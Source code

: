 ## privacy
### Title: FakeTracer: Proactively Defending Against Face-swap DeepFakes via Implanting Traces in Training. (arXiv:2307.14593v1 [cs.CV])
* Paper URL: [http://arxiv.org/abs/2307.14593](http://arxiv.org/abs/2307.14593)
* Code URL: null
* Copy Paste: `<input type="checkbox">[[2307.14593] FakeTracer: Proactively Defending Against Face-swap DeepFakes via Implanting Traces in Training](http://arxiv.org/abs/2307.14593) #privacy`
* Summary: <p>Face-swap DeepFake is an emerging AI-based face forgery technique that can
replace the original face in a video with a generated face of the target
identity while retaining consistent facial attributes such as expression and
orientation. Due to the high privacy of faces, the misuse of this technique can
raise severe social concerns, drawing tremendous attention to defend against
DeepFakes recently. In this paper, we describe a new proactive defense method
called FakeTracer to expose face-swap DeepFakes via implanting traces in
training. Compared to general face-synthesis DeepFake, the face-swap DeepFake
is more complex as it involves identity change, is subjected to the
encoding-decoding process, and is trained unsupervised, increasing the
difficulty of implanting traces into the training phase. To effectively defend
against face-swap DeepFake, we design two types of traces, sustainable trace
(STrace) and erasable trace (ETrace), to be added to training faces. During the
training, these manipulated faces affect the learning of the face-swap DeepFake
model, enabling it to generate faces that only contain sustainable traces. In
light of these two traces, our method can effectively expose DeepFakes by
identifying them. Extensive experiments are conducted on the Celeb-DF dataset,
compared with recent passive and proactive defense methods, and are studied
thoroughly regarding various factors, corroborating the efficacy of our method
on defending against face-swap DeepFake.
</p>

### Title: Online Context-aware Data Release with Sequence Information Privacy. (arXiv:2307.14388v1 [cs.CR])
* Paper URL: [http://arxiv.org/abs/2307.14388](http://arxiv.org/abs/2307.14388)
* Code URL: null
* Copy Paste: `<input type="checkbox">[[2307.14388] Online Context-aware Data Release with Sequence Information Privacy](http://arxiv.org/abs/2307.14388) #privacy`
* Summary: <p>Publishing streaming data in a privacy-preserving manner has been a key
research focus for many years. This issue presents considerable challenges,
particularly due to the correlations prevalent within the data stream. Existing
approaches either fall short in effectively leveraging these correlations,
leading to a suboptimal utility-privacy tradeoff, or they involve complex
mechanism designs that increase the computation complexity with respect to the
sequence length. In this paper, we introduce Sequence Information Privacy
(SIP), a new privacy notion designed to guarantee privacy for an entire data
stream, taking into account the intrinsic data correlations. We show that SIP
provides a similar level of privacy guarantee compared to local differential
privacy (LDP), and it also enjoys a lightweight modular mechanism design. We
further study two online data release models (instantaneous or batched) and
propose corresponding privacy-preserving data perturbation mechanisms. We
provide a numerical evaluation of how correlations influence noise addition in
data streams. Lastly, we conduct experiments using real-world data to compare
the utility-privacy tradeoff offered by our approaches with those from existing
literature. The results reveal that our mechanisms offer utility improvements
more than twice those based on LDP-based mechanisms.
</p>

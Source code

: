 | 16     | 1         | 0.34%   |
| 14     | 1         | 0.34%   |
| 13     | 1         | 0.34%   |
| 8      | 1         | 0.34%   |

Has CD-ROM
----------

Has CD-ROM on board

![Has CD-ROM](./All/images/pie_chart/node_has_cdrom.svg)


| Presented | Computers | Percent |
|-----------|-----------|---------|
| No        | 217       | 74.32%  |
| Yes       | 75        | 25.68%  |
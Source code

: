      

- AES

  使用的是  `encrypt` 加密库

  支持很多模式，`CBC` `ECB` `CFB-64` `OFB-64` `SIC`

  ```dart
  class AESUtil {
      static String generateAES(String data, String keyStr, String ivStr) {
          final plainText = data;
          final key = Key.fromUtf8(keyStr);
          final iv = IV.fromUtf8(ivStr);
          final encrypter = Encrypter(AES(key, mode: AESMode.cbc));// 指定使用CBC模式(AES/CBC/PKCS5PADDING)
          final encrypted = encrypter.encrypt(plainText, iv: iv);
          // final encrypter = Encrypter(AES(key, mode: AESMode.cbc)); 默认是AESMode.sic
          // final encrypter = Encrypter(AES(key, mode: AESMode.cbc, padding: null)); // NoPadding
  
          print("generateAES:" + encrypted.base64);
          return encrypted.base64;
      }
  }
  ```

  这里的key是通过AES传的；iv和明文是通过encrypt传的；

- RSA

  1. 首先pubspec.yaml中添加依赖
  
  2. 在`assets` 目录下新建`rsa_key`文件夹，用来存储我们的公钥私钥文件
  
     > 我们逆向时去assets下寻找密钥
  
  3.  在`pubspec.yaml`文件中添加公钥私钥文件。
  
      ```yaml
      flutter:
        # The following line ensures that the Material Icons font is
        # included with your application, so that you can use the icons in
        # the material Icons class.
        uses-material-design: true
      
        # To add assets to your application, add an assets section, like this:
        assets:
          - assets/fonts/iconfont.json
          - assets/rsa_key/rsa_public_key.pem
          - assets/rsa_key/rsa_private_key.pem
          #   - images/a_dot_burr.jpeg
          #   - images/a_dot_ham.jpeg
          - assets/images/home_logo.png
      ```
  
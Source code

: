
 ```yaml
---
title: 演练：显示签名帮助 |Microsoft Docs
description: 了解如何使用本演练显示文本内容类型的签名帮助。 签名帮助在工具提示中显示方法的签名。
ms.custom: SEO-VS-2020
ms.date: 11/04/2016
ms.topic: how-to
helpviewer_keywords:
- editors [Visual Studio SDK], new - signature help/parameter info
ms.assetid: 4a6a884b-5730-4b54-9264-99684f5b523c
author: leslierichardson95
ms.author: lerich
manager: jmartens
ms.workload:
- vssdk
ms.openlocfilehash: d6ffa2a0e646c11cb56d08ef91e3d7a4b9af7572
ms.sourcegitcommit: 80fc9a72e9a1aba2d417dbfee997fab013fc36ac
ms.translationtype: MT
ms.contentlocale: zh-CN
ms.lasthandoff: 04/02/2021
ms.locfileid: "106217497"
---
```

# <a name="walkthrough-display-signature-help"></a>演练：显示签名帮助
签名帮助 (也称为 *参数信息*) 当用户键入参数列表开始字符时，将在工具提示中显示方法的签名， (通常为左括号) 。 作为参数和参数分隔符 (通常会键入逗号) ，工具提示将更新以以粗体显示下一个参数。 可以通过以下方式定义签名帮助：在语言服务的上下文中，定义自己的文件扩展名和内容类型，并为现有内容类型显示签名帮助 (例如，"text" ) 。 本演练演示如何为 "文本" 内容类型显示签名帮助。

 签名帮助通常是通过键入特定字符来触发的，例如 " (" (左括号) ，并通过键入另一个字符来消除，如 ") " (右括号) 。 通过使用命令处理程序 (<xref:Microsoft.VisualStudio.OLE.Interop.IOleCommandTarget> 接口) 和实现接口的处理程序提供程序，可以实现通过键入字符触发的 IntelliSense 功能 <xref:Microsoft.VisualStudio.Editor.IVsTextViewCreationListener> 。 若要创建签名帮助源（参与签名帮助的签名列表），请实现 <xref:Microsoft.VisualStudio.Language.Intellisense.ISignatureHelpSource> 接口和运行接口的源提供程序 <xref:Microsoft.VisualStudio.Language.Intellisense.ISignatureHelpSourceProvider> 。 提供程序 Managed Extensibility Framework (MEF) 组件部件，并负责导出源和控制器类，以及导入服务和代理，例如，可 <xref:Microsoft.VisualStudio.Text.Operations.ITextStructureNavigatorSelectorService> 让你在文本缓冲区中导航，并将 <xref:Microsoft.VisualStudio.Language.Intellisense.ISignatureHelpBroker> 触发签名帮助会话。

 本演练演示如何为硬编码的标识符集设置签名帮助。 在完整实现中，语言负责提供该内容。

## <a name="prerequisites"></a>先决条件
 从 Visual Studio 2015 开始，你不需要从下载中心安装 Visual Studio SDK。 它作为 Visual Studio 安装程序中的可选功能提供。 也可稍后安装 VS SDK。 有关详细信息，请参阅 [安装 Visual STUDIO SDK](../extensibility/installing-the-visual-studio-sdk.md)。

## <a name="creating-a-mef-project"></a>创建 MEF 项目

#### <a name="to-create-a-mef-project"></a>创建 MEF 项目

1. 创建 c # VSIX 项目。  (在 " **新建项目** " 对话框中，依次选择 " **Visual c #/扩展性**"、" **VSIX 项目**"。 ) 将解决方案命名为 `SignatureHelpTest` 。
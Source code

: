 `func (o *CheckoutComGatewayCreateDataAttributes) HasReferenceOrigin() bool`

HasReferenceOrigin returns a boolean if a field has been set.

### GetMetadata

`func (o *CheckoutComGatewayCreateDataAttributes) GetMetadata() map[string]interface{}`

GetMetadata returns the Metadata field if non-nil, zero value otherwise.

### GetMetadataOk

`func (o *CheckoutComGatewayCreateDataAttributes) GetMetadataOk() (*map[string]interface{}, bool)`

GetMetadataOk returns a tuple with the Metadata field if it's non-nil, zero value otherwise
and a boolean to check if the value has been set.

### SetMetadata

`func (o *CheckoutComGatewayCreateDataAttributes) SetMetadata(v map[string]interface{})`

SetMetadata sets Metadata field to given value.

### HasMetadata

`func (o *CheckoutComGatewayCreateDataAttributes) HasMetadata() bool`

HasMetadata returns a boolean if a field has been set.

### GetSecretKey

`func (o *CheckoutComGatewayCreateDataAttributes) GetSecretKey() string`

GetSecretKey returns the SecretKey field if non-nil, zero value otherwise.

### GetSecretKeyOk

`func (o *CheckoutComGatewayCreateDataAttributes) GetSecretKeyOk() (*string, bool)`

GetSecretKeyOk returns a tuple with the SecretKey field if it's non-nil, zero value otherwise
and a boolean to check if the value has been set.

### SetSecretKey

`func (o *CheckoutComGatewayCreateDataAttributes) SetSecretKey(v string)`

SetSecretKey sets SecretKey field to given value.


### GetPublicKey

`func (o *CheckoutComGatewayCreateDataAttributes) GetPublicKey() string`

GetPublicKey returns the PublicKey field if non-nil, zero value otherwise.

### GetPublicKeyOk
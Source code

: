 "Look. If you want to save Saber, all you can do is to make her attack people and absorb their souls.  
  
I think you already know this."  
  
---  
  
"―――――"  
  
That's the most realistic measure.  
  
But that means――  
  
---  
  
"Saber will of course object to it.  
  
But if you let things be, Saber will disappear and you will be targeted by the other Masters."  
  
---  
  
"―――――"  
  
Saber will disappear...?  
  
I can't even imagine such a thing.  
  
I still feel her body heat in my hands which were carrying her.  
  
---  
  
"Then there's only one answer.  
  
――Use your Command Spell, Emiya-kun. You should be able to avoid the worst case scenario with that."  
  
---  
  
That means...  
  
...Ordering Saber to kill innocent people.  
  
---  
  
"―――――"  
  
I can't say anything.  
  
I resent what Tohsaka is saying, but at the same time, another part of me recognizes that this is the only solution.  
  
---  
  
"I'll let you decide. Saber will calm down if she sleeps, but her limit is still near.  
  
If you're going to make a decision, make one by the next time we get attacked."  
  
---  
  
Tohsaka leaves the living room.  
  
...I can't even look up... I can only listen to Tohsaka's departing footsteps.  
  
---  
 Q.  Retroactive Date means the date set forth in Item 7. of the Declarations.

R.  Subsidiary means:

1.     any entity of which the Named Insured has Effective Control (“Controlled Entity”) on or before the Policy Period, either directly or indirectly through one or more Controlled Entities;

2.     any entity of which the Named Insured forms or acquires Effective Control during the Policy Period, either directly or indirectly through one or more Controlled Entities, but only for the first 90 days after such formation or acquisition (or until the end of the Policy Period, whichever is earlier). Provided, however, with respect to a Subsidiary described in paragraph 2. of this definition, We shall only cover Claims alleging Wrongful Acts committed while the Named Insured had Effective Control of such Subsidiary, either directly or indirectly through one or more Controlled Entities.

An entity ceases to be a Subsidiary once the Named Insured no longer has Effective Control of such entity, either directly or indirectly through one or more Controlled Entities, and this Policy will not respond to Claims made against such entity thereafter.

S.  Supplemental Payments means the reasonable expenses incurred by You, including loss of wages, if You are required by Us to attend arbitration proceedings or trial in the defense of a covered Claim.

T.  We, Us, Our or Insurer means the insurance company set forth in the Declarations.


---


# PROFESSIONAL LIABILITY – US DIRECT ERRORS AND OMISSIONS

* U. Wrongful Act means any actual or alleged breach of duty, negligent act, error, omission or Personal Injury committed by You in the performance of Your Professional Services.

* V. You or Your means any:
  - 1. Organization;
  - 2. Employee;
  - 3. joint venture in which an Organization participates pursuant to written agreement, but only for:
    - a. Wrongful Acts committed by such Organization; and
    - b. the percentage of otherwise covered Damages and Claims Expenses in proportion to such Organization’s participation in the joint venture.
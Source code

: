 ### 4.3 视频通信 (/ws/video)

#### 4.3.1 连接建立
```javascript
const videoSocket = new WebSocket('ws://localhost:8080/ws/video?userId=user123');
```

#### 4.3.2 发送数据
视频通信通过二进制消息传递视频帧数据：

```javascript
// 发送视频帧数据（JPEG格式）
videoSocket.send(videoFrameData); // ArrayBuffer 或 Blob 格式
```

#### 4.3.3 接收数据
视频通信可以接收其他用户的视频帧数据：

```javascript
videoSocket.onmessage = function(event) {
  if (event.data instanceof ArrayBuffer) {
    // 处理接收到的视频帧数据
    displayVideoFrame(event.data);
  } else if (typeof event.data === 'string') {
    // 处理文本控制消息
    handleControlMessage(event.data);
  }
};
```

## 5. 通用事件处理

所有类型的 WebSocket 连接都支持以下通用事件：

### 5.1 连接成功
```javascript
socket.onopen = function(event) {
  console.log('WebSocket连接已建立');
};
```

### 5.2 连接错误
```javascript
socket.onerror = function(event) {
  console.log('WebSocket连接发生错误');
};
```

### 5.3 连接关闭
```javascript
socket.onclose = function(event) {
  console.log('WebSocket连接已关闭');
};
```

Task to carry out
Every line above from the line with "only one answer." to the line with "An entity ceases", both included, must be reproduced exactly, and no other line may appear.

Result of the exercise
"Then there's only one answer.  
  
――Use your Command Spell, Emiya-kun. You should be able to avoid the worst case scenario with that."  
  
---  
  
That means...  
  
...Ordering Saber to kill innocent people.  
  
---  
  
"―――――"  
  
I can't say anything.  
  
I resent what Tohsaka is saying, but at the same time, another part of me recognizes that this is the only solution.  
  
---  
  
"I'll let you decide. Saber will calm down if she sleeps, but her limit is still near.  
  
If you're going to make a decision, make one by the next time we get attacked."  
  
---  
  
Tohsaka leaves the living room.  
  
...I can't even look up... I can only listen to Tohsaka's departing footsteps.  
  
---  
 Q.  Retroactive Date means the date set forth in Item 7. of the Declarations.

R.  Subsidiary means:

1.     any entity of which the Named Insured has Effective Control (“Controlled Entity”) on or before the Policy Period, either directly or indirectly through one or more Controlled Entities;

2.     any entity of which the Named Insured forms or acquires Effective Control during the Policy Period, either directly or indirectly through one or more Controlled Entities, but only for the first 90 days after such formation or acquisition (or until the end of the Policy Period, whichever is earlier). Provided, however, with respect to a Subsidiary described in paragraph 2. of this definition, We shall only cover Claims alleging Wrongful Acts committed while the Named Insured had Effective Control of such Subsidiary, either directly or indirectly through one or more Controlled Entities.

An entity ceases to be a Subsidiary once the Named Insured no longer has Effective Control of such entity, either directly or indirectly through one or more Controlled Entities, and this Policy will not respond to Claims made against such entity thereafter.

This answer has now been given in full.